An integrated “Omnibus Financing Agreement” will also be prepared to amend existing financing arrangements, enabling multiple project changes under a single framework.
Officials said the process must be completed within a fixed timeframe. For projects with loan agreements expiring in the current fiscal, CERP operations must be launched by May 2026.
M Masrur Reaz, chairman and founder of Policy Exchange Bangladesh, said the country was already facing a gas shortage, rising power sector subsidy pressure and slower-than-expected progress in renewable energy before the Middle East crisis.
He said the energy sector affects nearly all areas of the economy, including transport, industry, agriculture and fertiliser production, making it a top priority.
However, he cautioned that raising electricity prices during high inflation would further strain low- and lower-middle-income households and small businesses. “In the short term, subsidies may need to be maintained or only partially adjusted,” he said.
Rationale for the move
Amid rising fuel, gas and fertiliser prices driven by conflict in the Middle East, the Finance Division has written to the ERD seeking urgent budget support.

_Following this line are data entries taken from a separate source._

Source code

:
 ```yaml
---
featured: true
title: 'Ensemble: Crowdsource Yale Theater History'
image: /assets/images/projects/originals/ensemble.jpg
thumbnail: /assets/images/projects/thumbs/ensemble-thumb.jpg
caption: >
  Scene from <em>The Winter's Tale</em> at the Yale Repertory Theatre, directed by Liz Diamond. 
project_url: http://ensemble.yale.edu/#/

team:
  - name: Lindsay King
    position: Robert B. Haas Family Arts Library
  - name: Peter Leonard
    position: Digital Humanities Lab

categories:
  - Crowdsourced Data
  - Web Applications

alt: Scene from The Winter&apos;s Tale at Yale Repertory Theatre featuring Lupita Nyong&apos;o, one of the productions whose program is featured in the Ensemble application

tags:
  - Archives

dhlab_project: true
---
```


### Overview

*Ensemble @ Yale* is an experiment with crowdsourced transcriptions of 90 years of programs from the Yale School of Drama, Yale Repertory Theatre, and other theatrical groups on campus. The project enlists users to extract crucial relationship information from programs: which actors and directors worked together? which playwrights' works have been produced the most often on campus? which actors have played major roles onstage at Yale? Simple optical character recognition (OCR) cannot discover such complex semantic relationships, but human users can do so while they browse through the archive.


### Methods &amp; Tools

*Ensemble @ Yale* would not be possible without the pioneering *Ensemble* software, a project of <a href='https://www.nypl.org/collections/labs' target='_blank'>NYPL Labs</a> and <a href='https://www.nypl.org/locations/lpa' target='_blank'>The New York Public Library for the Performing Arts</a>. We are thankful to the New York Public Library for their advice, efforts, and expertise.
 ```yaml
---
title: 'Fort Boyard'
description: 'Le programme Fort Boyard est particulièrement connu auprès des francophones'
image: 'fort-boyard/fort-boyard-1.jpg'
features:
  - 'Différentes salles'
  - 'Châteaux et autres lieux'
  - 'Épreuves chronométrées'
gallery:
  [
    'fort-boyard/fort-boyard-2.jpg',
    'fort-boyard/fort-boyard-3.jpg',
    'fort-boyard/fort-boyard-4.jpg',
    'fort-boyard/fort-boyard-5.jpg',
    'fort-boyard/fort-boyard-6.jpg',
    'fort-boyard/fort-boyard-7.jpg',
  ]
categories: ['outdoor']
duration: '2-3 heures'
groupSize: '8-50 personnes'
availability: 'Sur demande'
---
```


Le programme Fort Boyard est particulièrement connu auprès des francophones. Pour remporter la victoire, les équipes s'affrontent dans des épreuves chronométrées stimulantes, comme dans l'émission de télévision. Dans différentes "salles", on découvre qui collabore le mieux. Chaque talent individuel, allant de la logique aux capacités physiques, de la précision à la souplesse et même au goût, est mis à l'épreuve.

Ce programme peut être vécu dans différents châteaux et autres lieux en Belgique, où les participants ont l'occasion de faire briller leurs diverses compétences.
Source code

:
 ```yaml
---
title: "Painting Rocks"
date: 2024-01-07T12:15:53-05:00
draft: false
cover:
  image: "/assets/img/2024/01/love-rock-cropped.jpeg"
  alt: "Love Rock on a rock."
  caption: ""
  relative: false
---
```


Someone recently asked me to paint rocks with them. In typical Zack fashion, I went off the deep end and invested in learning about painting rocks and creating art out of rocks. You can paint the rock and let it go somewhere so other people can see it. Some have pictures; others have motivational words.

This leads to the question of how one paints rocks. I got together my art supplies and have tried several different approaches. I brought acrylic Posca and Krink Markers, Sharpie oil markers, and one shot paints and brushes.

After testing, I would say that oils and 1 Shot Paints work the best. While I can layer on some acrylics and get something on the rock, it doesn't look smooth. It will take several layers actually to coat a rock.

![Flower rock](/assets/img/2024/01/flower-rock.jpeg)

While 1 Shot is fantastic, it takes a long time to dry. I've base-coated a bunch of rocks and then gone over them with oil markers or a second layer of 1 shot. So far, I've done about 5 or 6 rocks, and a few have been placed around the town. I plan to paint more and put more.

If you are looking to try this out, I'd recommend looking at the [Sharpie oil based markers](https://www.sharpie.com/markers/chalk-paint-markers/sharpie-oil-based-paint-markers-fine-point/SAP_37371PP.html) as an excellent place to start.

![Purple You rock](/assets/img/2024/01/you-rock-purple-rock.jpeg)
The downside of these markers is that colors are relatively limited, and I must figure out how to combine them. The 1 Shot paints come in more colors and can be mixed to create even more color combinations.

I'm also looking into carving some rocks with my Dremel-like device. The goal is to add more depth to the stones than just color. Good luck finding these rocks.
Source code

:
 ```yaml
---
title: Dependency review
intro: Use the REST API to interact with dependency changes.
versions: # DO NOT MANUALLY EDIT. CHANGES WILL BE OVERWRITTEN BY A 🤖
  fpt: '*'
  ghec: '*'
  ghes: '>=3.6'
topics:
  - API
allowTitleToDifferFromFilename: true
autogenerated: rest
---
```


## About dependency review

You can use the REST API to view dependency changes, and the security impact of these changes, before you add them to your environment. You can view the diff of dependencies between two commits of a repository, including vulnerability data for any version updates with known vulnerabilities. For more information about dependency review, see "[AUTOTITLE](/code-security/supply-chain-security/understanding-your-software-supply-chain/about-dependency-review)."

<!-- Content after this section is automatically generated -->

A 12 April letter from the macroeconomic wing warned that subsidy pressure in energy and agriculture could reach Tk38,000 crore in FY26 due to supply instability.
The letter further noted that higher global prices would require about $3.2 billion in additional foreign exchange for fuel, gas and fertiliser imports, potentially adding pressure on reserves and stoking inflation.
Against this backdrop, the government is seeking urgent external financing to contain inflation, stabilise reserves and maintain macroeconomic stability. A detailed position paper outlining the crisis impact and financing needs has been prepared.
Loans from ADB
ERD sources said Bangladesh is set to receive about $1 billion in budget support from the Asian Development Bank (ADB) in the current fiscal year. A further $750 million in support is also expected to help ease ongoing economic pressures.
The $450 million loan is non-concessional. It carries an interest rate of SOFR plus 0.50%, which, based on the 20 April 2026 SOFR rate of 3.63%, amounts to about 4.13%. A 0.15% commitment charge will apply on the undrawn balance.
The loan has a 15-year tenor, including a three-year grace period. Its grant element is estimated at 6.61%, indicating relatively hard terms, according to an ERD assessment.
The government is also securing $500 million in budget support from Japan at a relatively higher cost. The loan carries an indicative 3.05% interest rate, with a 30-year maturity and a 10-year grace period. Its 24.01% grant element classifies it as non-concessional.
Bangladesh is also taking a $250 million budget support loan from the AIIB. The loan is non-concessional. AIIB is acting as a co-financier alongside ADB, and the overall package is currently under processing.
The loan carries an interest rate of SOFR plus 1.45%, which, based on the 20 April 2026 SOFR rate of 3.63%, comes to around 5.08%. It has a 35-year maturity, including a 5-year grace period. A 0.25% front-end fee will also apply.